• **Task prompt**:
Retype exactly the stretch of lines that begins at the line containing "- [Modifikasi Cash Advance](./modifikasi.md)" and ends at the last line of the data, with no other lines.

• **Stored items from a collection**:
>>>>

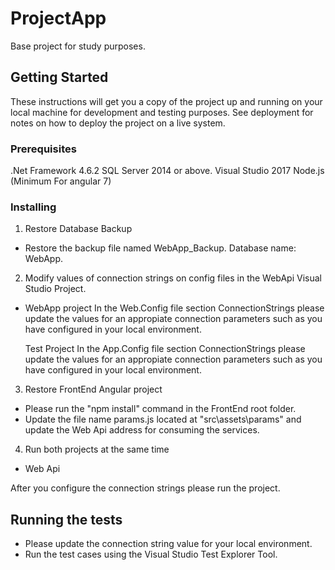 # ProjectApp

Base project for study purposes.

## Getting Started

These instructions will get you a copy of the project up and running on your local machine for development and testing purposes. See deployment for notes on how to deploy the project on a live system.

### Prerequisites

.Net Framework 4.6.2
SQL Server 2014 or above.
Visual Studio 2017
Node.js (Minimum For angular 7)

### Installing

1. Restore Database Backup

- Restore the backup file named WebApp_Backup. Database name: WebApp.

2. Modify values of connection strings on config files in the WebApi Visual Studio Project.

- WebApp project 
  In the Web.Config file section ConnectionStrings please update the values for an appropiate connection parameters such as you have configured in your local environment.
  
  Test Project
  In the App.Config file section ConnectionStrings please update the values for an appropiate connection parameters such as you have configured in your local environment.

3. Restore FrontEnd Angular project 

- Please run the "npm install" command in the FrontEnd root folder.
- Update the file name params.js located at "src\assets\params" and update the Web Api address for consuming the services.

4. Run both projects at the same time

- Web Api

After you configure the connection strings please run the project.

## Running the tests

- Please update the connection string value for your local environment.
- Run the test cases using the Visual Studio Test Explorer Tool.


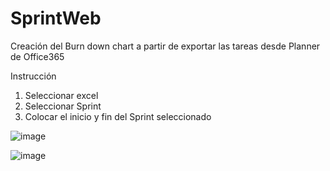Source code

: # SprintWeb
Creación del Burn down chart a partir de exportar las tareas desde Planner de Office365

Instrucción
1. Seleccionar excel
2. Seleccionar Sprint
3. Colocar el inicio y fin del Sprint seleccionado


![image](https://user-images.githubusercontent.com/35709873/122854149-e152c900-d2d8-11eb-89a8-c849653ef770.png)

![image](https://user-images.githubusercontent.com/35709873/122854185-f2033f00-d2d8-11eb-944a-8cb107754c9b.png)

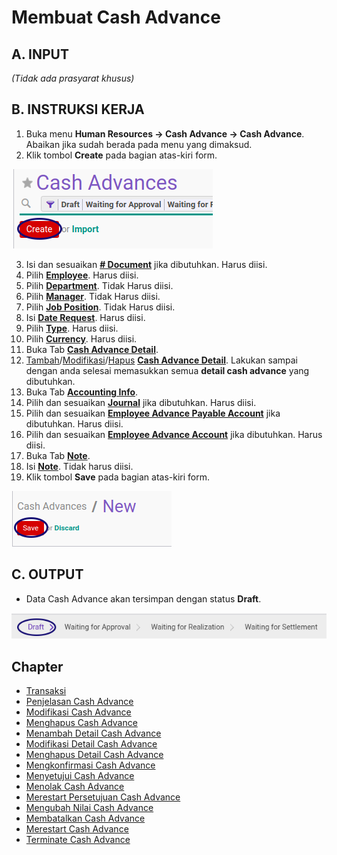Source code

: # Membuat Cash Advance

## A. INPUT

*(Tidak ada prasyarat khusus)*

## B. INSTRUKSI KERJA

1. Buka menu **Human Resources -> Cash Advance -> Cash Advance**. Abaikan jika sudah berada pada menu yang dimaksud.
2. Klik tombol **Create** pada bagian atas-kiri form.

![](../../img/cash-advance/tombol-create.png)

3. Isi dan sesuaikan **[# Document](./penjelasan.md#field-document)** jika dibutuhkan. Harus diisi.
4. Pilih **[Employee](./penjelasan.md#field-employee)**. Harus diisi.
5. Pilih **[Department](./penjelasan.md#field-department)**. Tidak Harus diisi.
6. Pilih **[Manager](./penjelasan.md#field-manager)**. Tidak Harus diisi.
7. Pilih **[Job Position](./penjelasan.md#field-job-position)**. Tidak Harus diisi.
8. Isi **[Date Request](./penjelasan.md#field-date-request)**. Harus diisi.
9. Pilih **[Type](./penjelasan.md#field-type)**. Harus diisi.
10. Pilih **[Currency](./penjelasan.md#field-currency)**. Harus diisi.
11. Buka Tab **[Cash Advance Detail](./penjelasan.md#tab-detail)**.
12. <a name="l12">[Tambah](./membuat-detail.md)/[Modifikasi](./modifikasi-detail.md)/[Hapus](./menghapus-detail.md)</a> [**Cash Advance Detail**](./penjelasan.md#tab-detail). Lakukan sampai dengan anda selesai memasukkan semua **detail cash advance** yang dibutuhkan.
13. Buka Tab **[Accounting Info](./penjelasan.md#tab-accounting)**.
14. Pilih dan sesuaikan **[Journal](./penjelasan.md#field-journal)** jika dibutuhkan. Harus diisi.
15. Pilih dan sesuaikan **[Employee Advance Payable Account](./penjelasan.md#field-payable-account)** jika dibutuhkan. Harus diisi.
16. Pilih dan sesuaikan **[Employee Advance Account](./penjelasan.md#field-advance-account)** jika dibutuhkan. Harus diisi.
17. Buka Tab **[Note](./penjelasan.md#tab-note)**.
18. Isi **[Note](./penjelasan.md#field-tab-note-note)**. Tidak harus diisi.
19. Klik tombol **Save** pada bagian atas-kiri form.

![](../../img/cash-advance/tombol-save.png)

## C. OUTPUT

* Data Cash Advance akan tersimpan dengan status **Draft**.

![](../../img/cash-advance/status-draft.png)

## Chapter
- [Transaksi](../../transaksi.md)
- [Penjelasan Cash Advance](./penjelasan.md)
- [Modifikasi Cash Advance](./modifikasi.md)
- [Menghapus Cash Advance](./menghapus.md)
- [Menambah Detail Cash Advance](./membuat-detail.md)
- [Modifikasi Detail Cash Advance](./modifikasi-detail.md)
- [Menghapus Detail Cash Advance](./menghapus-detail.md)
- [Mengkonfirmasi Cash Advance](./mengkonfirmasi.md)
- [Menyetujui Cash Advance](./menyetujui.md)
- [Menolak Cash Advance](./menolak.md)
- [Merestart Persetujuan Cash Advance](./merestart-persetujuan.md)
- [Mengubah Nilai Cash Advance](./cash-advance/mengubah-nilai-cash-advance.md)
- [Membatalkan Cash Advance](./membatalkan.md)
- [Merestart Cash Advance](./merestart.md)
- [Terminate Cash Advance](./terminate.md)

<<<<

• **Task answer**:
- [Modifikasi Cash Advance](./modifikasi.md)
- [Menghapus Cash Advance](./menghapus.md)
- [Menambah Detail Cash Advance](./membuat-detail.md)
- [Modifikasi Detail Cash Advance](./modifikasi-detail.md)
- [Menghapus Detail Cash Advance](./menghapus-detail.md)
- [Mengkonfirmasi Cash Advance](./mengkonfirmasi.md)
- [Menyetujui Cash Advance](./menyetujui.md)
- [Menolak Cash Advance](./menolak.md)
- [Merestart Persetujuan Cash Advance](./merestart-persetujuan.md)
- [Mengubah Nilai Cash Advance](./cash-advance/mengubah-nilai-cash-advance.md)
- [Membatalkan Cash Advance](./membatalkan.md)
- [Merestart Cash Advance](./merestart.md)
- [Terminate Cash Advance](./terminate.md)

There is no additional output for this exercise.